**Instructions for the task:**
Filter the listing below down to the lines with the word "tickerVolumes" and copy those.

*** Block opens ***

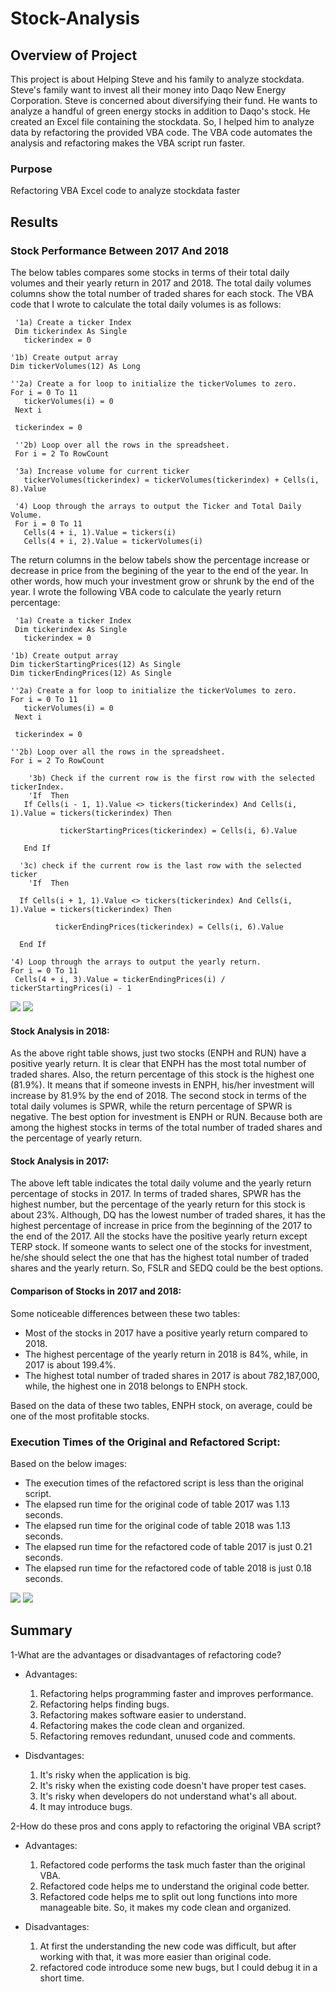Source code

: # Stock-Analysis

## Overview of Project

This project is about Helping Steve and his family to analyze stockdata. Steve's family want to invest all their money into Daqo New Energy Corporation. Steve is concerned about diversifying their fund. He wants to analyze a handful of green energy stocks in addition to Daqo's stock. He created an Excel file containing the stockdata. So, I helped him to analyze data by refactoring the provided VBA code. The VBA code automates the analysis and refactoring makes the VBA script run faster.

### Purpose

Refactoring VBA Excel code to analyze stockdata faster

## Results

### Stock Performance Between 2017 And 2018

The below tables compares some stocks in terms of their total daily volumes and their yearly return in 2017 and 2018. The total daily volumes columns show the total number of traded shares for each stock. The VBA code that I wrote to calculate the total daily volumes is as follows:

     '1a) Create a ticker Index
     Dim tickerindex As Single
       tickerindex = 0
       
    '1b) Create output array   
    Dim tickerVolumes(12) As Long
    
    ''2a) Create a for loop to initialize the tickerVolumes to zero.
    For i = 0 To 11
       tickerVolumes(i) = 0
     Next i 
     
     tickerindex = 0
     
     ''2b) Loop over all the rows in the spreadsheet.
     For i = 2 To RowCount
     
     '3a) Increase volume for current ticker
       tickerVolumes(tickerindex) = tickerVolumes(tickerindex) + Cells(i, 8).Value
       
     '4) Loop through the arrays to output the Ticker and Total Daily Volume.  
     For i = 0 To 11
       Cells(4 + i, 1).Value = tickers(i)
       Cells(4 + i, 2).Value = tickerVolumes(i)
 
The return columns in the below tabels show the percentage increase or decrease in price from the begining of the year to the end of the year. In other words, how much your investment grow or shrunk by the end of the year. I wrote the following VBA code to calculate the yearly return percentage:

     '1a) Create a ticker Index
     Dim tickerindex As Single
       tickerindex = 0
       
    '1b) Create output array     
    Dim tickerStartingPrices(12) As Single
    Dim tickerEndingPrices(12) As Single
    
    ''2a) Create a for loop to initialize the tickerVolumes to zero.
    For i = 0 To 11
       tickerVolumes(i) = 0
     Next i 
     
     tickerindex = 0
     
    ''2b) Loop over all the rows in the spreadsheet.
    For i = 2 To RowCount
    
        '3b) Check if the current row is the first row with the selected tickerIndex.
        'If  Then
       If Cells(i - 1, 1).Value <> tickers(tickerindex) And Cells(i, 1).Value = tickers(tickerindex) Then

               tickerStartingPrices(tickerindex) = Cells(i, 6).Value

       End If
       
      '3c) check if the current row is the last row with the selected ticker
        'If  Then
             
      If Cells(i + 1, 1).Value <> tickers(tickerindex) And Cells(i, 1).Value = tickers(tickerindex) Then

              tickerEndingPrices(tickerindex) = Cells(i, 6).Value

      End If  
      
    '4) Loop through the arrays to output the yearly return.  
    For i = 0 To 11
     Cells(4 + i, 3).Value = tickerEndingPrices(i) / tickerStartingPrices(i) - 1
     
    
 ![](https://github.com/Nazanin-hub/Stock-Analysis/blob/master/All%20stocks%20table%20-2017.png)
 ![](https://github.com/Nazanin-hub/Stock-Analysis/blob/master/All%20stocks%20table%20-2018.png)
    
#### Stock Analysis in 2018:   
    
As the above right table shows, just two stocks (ENPH and RUN) have a positive yearly return. It is clear that ENPH has the most total number of traded shares. Also, the return percentage of this stock is the highest one (81.9%). It means that if someone invests in ENPH, his/her investment will increase by 81.9% by the end of 2018. The second stock in terms of the total daily volumes is SPWR, while the return percentage of SPWR is negative. The best option for investment is ENPH or RUN. Because both are among the highest stocks in terms of the total number of traded shares and the percentage of yearly return.  

#### Stock Analysis in 2017:

The above left table indicates the total daily volume and the yearly return percentage of stocks in 2017. In terms of traded shares, SPWR has the highest number, but the percentage of the yearly return for this stock is about 23%. Although, DQ has the lowest number of traded shares, it has the highest percentage of increase in price from the beginning of the 2017 to the end of the 2017. All the stocks have the positive yearly return except TERP stock. If someone wants to select one of the stocks for investment, he/she should select the one that has the highest total number of traded shares and the yearly return. So, FSLR and SEDQ could be the best options. 

#### Comparison of Stocks in 2017 and 2018:

Some noticeable differences between these two tables:

   - Most of the stocks in 2017 have a positive yearly return compared to 2018. 
   - The highest percentage of the yearly return in 2018 is 84%, while, in 2017 is about 199.4%. 
   - The highest total number of traded shares in 2017 is about 782,187,000, while, the highest one in 2018 belongs to ENPH stock. 
  
Based on the data of these two tables, ENPH stock, on average, could be one of the most profitable stocks.

### Execution Times of the Original and Refactored Script:

Based on the below images: 
 - The execution times of the refactored script is less than the original script. 
 - The elapsed run time for the original code of table 2017 was 1.13 seconds.
 - The elapsed run time for the original code of table 2018 was 1.13 seconds. 
 - The elapsed run time for the refactored code of table 2017 is just 0.21 seconds. 
 - The elapsed run time for the refactored code of table 2018 is just 0.18 seconds. 

![](https://github.com/Nazanin-hub/Stock-Analysis/blob/master/Resources/VBA_Challenge_2017%20.png)
![](https://github.com/Nazanin-hub/Stock-Analysis/blob/master/Resources/VBA_Challenge_2018.png)

## Summary

1-What are the advantages or disadvantages of refactoring code?

- Advantages:

    1. Refactoring helps programming faster and improves performance.
    2. Refactoring helps finding bugs.
    3. Refactoring makes software easier to understand.
    4. Refactoring makes the code clean and organized.
    5. Refactoring removes redundant, unused code and comments.
   
- Disdvantages:

    1. It's risky when the application is big.
    2. It's risky when the existing code doesn't have proper test cases. 
    3. It's risky when developers do not understand what's all about.
    4. It may introduce bugs.
    
2-How do these pros and cons apply to refactoring the original VBA script?

   - Advantages:

       1. Refactored code performs the task much faster than the original VBA.
       2. Refactored code helps me to understand the original code better.
       3. Refactored code helps me to split out long functions into more manageable bite. So, it makes my code clean and organized.
      
   - Disadvantages:

       1. At first the understanding the new code was difficult, but after working with that, it was more easier than original code.
       2. refactored code introduce some new bugs, but I could debug it in a short time.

*** Block closes ***

**Solution for this problem:**
    Dim tickerVolumes(12) As Long
    ''2a) Create a for loop to initialize the tickerVolumes to zero.
       tickerVolumes(i) = 0
       tickerVolumes(tickerindex) = tickerVolumes(tickerindex) + Cells(i, 8).Value
       Cells(4 + i, 2).Value = tickerVolumes(i)
    ''2a) Create a for loop to initialize the tickerVolumes to zero.
       tickerVolumes(i) = 0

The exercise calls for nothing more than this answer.